Nas unidades referenciadas, os serviços estão reservados aos casos de urgência internos ou referenciados pelo Centro de Orientação de Doentes Urgentes (CODU) do Instituto Nacional de Emergência Médica (INEM) ou pela linha SNS 24.
Já a urgência de Obstetrícia e Ginecologia do Hospital Garcia de Orta, em Almada, permanece todo o dia referenciada para o CODU/INEM.
A Federação Nacional dos Médicos realça que esta “é uma das várias razões” que empurraram para a greve geral dos dias 24 e 25 de Setembro, e para a manifestação nacional do dia 24, em frente ao Ministério da Saúde, para exigir “uma ministra que sirva o SNS”.

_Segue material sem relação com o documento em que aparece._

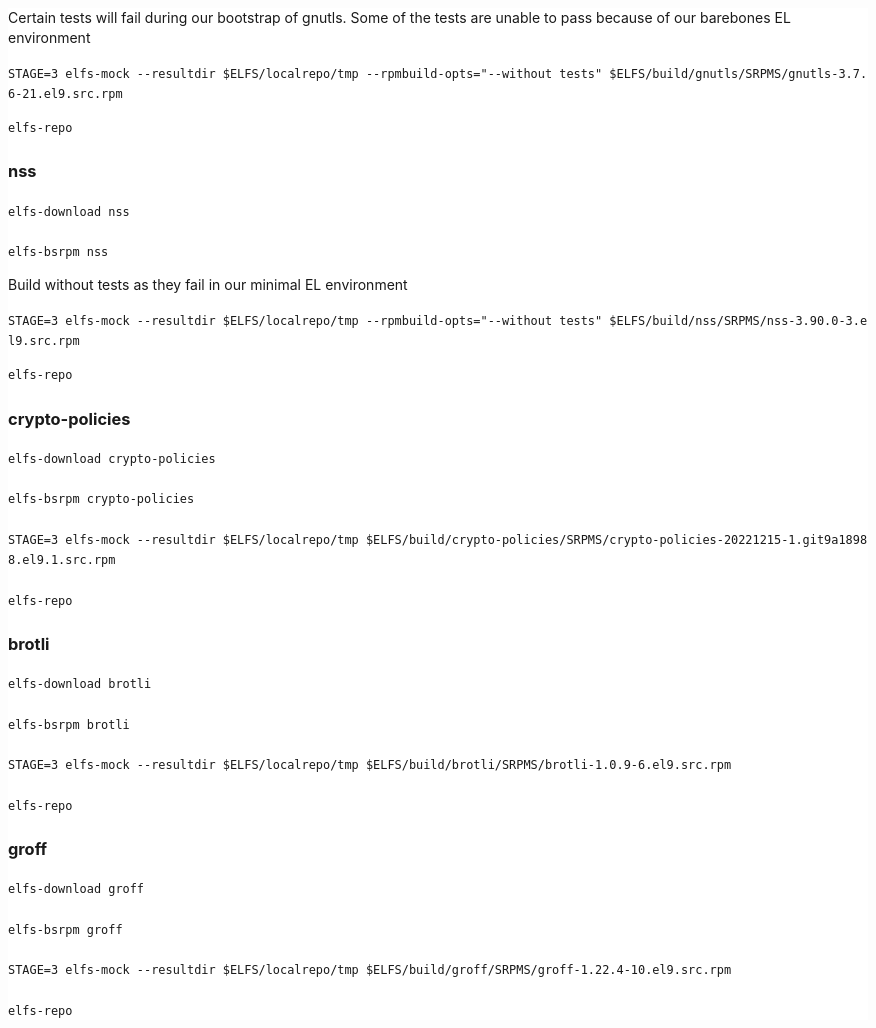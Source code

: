 Certain tests will fail during our bootstrap of gnutls.
Some of the tests are unable to pass because of our barebones EL environment
```
STAGE=3 elfs-mock --resultdir $ELFS/localrepo/tmp --rpmbuild-opts="--without tests" $ELFS/build/gnutls/SRPMS/gnutls-3.7.6-21.el9.src.rpm
```

```
elfs-repo
```

### nss
```
elfs-download nss

elfs-bsrpm nss
```

Build without tests as they fail in our minimal EL environment
```
STAGE=3 elfs-mock --resultdir $ELFS/localrepo/tmp --rpmbuild-opts="--without tests" $ELFS/build/nss/SRPMS/nss-3.90.0-3.el9.src.rpm
```

```
elfs-repo
```

### crypto-policies
```
elfs-download crypto-policies

elfs-bsrpm crypto-policies

STAGE=3 elfs-mock --resultdir $ELFS/localrepo/tmp $ELFS/build/crypto-policies/SRPMS/crypto-policies-20221215-1.git9a18988.el9.1.src.rpm

elfs-repo
```


### brotli
```
elfs-download brotli

elfs-bsrpm brotli

STAGE=3 elfs-mock --resultdir $ELFS/localrepo/tmp $ELFS/build/brotli/SRPMS/brotli-1.0.9-6.el9.src.rpm

elfs-repo
```


### groff
```
elfs-download groff

elfs-bsrpm groff

STAGE=3 elfs-mock --resultdir $ELFS/localrepo/tmp $ELFS/build/groff/SRPMS/groff-1.22.4-10.el9.src.rpm

elfs-repo
```
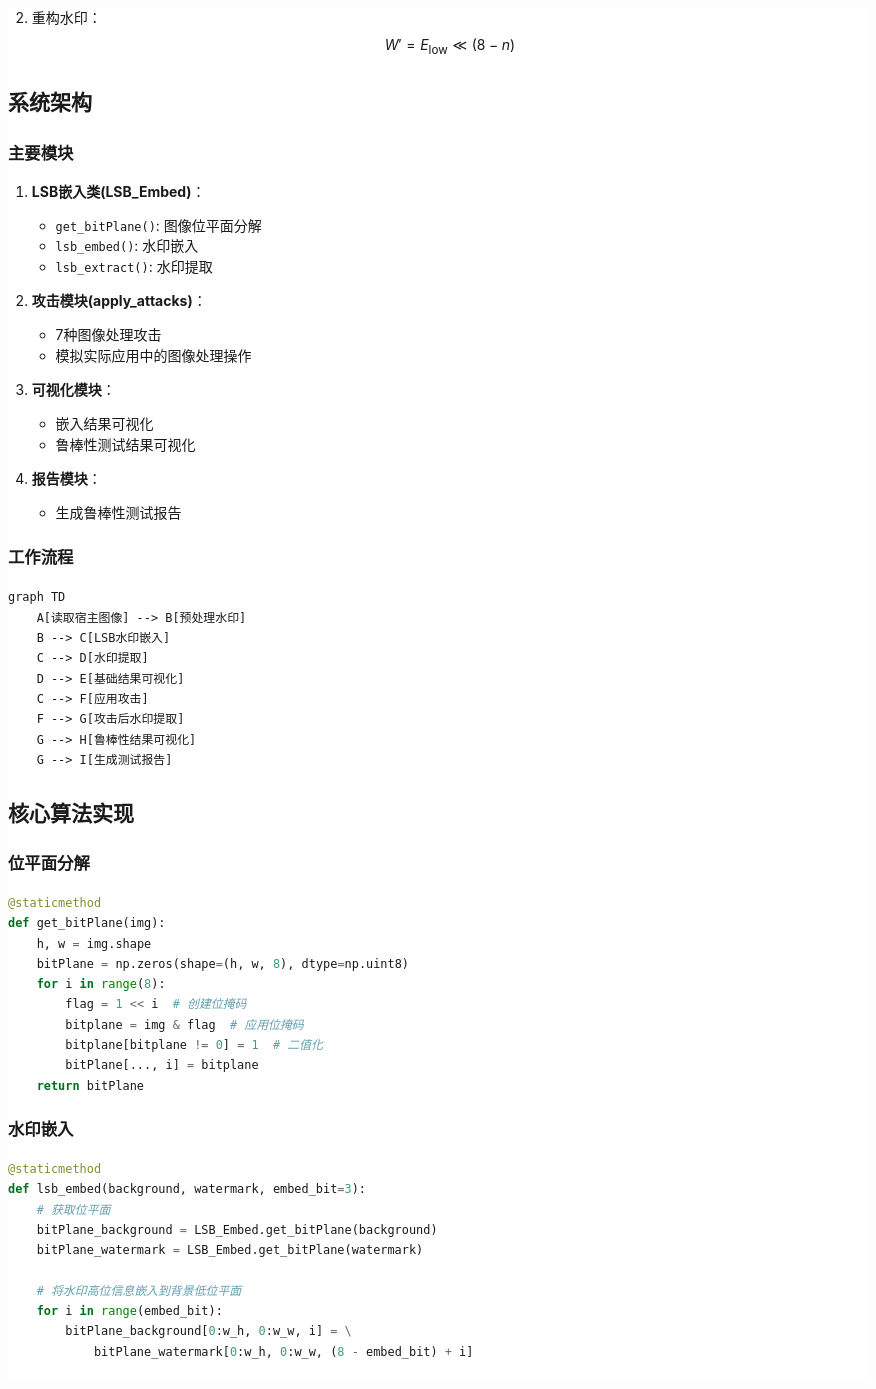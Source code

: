 2. 重构水印：
   $$W' = E_{\text{low}} \ll (8 - n)$$

## 系统架构

### 主要模块
1. **LSB嵌入类(LSB_Embed)**：
   - `get_bitPlane()`: 图像位平面分解
   - `lsb_embed()`: 水印嵌入
   - `lsb_extract()`: 水印提取

2. **攻击模块(apply_attacks)**：
   - 7种图像处理攻击
   - 模拟实际应用中的图像处理操作

3. **可视化模块**：
   - 嵌入结果可视化
   - 鲁棒性测试结果可视化

4. **报告模块**：
   - 生成鲁棒性测试报告

### 工作流程
```mermaid
graph TD
    A[读取宿主图像] --> B[预处理水印]
    B --> C[LSB水印嵌入]
    C --> D[水印提取]
    D --> E[基础结果可视化]
    C --> F[应用攻击]
    F --> G[攻击后水印提取]
    G --> H[鲁棒性结果可视化]
    G --> I[生成测试报告]
```

## 核心算法实现

### 位平面分解
```python
@staticmethod
def get_bitPlane(img):
    h, w = img.shape
    bitPlane = np.zeros(shape=(h, w, 8), dtype=np.uint8)
    for i in range(8):
        flag = 1 << i  # 创建位掩码
        bitplane = img & flag  # 应用位掩码
        bitplane[bitplane != 0] = 1  # 二值化
        bitPlane[..., i] = bitplane
    return bitPlane
```

### 水印嵌入
```python
@staticmethod
def lsb_embed(background, watermark, embed_bit=3):
    # 获取位平面
    bitPlane_background = LSB_Embed.get_bitPlane(background)
    bitPlane_watermark = LSB_Embed.get_bitPlane(watermark)
    
    # 将水印高位信息嵌入到背景低位平面
    for i in range(embed_bit):
        bitPlane_background[0:w_h, 0:w_w, i] = \
            bitPlane_watermark[0:w_h, 0:w_w, (8 - embed_bit) + i]
    
```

“Uma vez mais fica demonstrada a falta de vontade política e de competência por parte do Ministério da Saúde de Ana Paula Martins em encontrar verdadeiras soluções para atrair médicos no SNS”, sublinha a federação em comunicado, recordando que continua “a lutar e a defender as soluções que em tempo útil entregou no Ministério da Saúde” para servir “um SNS de excelência” à população.